Torcello, luogo dell’anima

Un'isola appartata della laguna veneta, estranea a questo tempo convulso e superficiale.
torcello

Meglio se ci arrivi d’inverno sotto il morso di un vento gelido, che fa rari i turisti e costringe gli scarsi abitanti, forse neanche un centinaio, a starsene rintanati chissà dove. Così solo tuo interlocutore diventa lei, la superba basilica dedicata all’Assunta: quasi l’unico vestigio, con l’attigua chiesa di Santa Fosca, di un centro un tempo fiorente, che fu sede episcopale fino al 1818, prima di essere unito al patriarcato di Venezia. E che dire dell’alta torre campanaria, primo segnale di quest’unghia di terra, che compare da lontano, fra banchi rivestiti di canneti e acque? Ce ne sono, nella città della Serenissima e dintorni, campanili vetusti che forano, talvolta sbilenchi, le brume lagunari; ma non così, non in tale grandiosa solitudine.

 

Torcello è quasi tutta in questo sacro complesso, le cui origini risalgono al VII secolo, allorché i veneti di Altino sulla terra ferma, premuti dai longobardi, trovarono asilo sull’isolotto, contendendolo ai gabbiani e agli altri uccelli acquatici.

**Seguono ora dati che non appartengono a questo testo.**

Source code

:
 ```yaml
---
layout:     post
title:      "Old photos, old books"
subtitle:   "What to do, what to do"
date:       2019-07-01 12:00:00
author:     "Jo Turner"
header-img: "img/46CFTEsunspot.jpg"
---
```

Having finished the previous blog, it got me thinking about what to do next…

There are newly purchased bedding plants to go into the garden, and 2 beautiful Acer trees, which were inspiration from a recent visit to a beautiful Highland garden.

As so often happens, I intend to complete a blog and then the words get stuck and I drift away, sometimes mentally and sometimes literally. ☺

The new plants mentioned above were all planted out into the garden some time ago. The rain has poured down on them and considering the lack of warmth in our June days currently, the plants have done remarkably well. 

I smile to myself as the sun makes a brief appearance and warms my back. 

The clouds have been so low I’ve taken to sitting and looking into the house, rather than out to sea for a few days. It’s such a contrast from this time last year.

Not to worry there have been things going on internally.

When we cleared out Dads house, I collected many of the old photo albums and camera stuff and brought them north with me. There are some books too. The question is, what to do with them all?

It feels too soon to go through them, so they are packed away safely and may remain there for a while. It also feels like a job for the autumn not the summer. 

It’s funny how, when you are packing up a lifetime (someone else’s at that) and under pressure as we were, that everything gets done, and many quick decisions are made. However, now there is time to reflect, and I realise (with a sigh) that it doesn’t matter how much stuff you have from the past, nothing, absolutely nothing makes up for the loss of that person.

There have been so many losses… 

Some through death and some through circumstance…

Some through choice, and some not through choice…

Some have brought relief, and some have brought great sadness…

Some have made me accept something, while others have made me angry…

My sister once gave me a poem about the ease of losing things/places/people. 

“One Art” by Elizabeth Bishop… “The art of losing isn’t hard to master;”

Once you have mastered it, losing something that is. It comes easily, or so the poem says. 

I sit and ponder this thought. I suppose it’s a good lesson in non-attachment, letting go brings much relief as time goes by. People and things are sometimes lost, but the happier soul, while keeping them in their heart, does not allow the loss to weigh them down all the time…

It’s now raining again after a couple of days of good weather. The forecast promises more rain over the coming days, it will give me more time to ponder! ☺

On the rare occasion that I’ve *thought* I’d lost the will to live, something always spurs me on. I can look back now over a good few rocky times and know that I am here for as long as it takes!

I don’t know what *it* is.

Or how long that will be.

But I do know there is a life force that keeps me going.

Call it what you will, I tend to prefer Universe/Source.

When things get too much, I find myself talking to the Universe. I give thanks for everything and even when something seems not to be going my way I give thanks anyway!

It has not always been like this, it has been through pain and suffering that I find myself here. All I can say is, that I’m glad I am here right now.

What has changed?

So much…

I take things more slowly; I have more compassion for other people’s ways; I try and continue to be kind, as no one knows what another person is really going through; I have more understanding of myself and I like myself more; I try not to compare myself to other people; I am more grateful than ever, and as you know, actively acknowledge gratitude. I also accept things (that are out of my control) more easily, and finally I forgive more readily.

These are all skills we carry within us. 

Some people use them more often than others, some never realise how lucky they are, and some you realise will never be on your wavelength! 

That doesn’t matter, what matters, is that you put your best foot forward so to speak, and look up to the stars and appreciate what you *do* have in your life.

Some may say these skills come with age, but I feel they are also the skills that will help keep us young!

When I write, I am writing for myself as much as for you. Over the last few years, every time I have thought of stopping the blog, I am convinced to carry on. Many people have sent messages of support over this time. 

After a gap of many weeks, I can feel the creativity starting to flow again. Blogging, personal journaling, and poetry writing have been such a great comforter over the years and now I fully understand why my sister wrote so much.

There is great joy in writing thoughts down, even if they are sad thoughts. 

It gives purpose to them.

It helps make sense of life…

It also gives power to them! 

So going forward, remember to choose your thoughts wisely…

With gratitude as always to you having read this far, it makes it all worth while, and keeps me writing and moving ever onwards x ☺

Penetri nella vasta aula basilicale, quale risulta dal rifacimento voluto agli inizi del Mille dal vescovo Orso Orseolo, e ammiri soprattutto i mosaici dell’abside dove campeggia, isolata nell’oro, la regale figura di Maria-Madre di Dio sorreggente il Bambino, e quelli della cappella del Sacramento: realizzati tra il XII e il XIII secolo, si richiamano a probabili schemi più antichi.

 

Ma è ritornando sui tuoi passi, verso l’uscita, che t’aspetta la sorpresa più sconvolgente: tutta la contro facciata è ricoperta da un grande mosaico di scuola veneto-bizantina, che sviluppa, nella parte inferiore, il tema del “giudizio universale”, e in quella superiore il mistero della morte di Cristo con la sua discesa agli inferi.

 

Una composizione complessa, potente, traduzione del messaggio biblico in immagini di immediata comprensione: basti pensare alla scena dei risorti dal mare, vittime di naufragi, cui gli antichi torcel-lani, popolo di marinai e pescatori, dovevano essere particolarmente sensibili. Collocata poi in un punto strategico: uscendo di chiesa, infatti, i fedeli non potevano ignorarla e serbavano nella memoria, quale norma di vita, ciò a cui erano destinati, secondo il monito dell’Ecclesiaste: «Ricordati i tuoi ultimi destini e non peccherai più».

 

Fa pendant alla Madonna dell’abside, su questa parete, un’altra immagine di Maria, raffigurata come la Vergine orante che intercede per i peccatori (e tale è il senso della scritta che la circonda). Oasi di pace nella scena apocalittica, non a caso appare sulla lunetta d’ingresso: è lei infatti la porta che conduce a Dio.

 

Torcello appartata, così estranea a questo tempo convulso e superficiale; che non ti folgora per esteriore splendore, ma prodiga un’altra bellezza; uno di quei “luoghi dell’anima” che, anche da lontano, continuano sommessamente a parlare.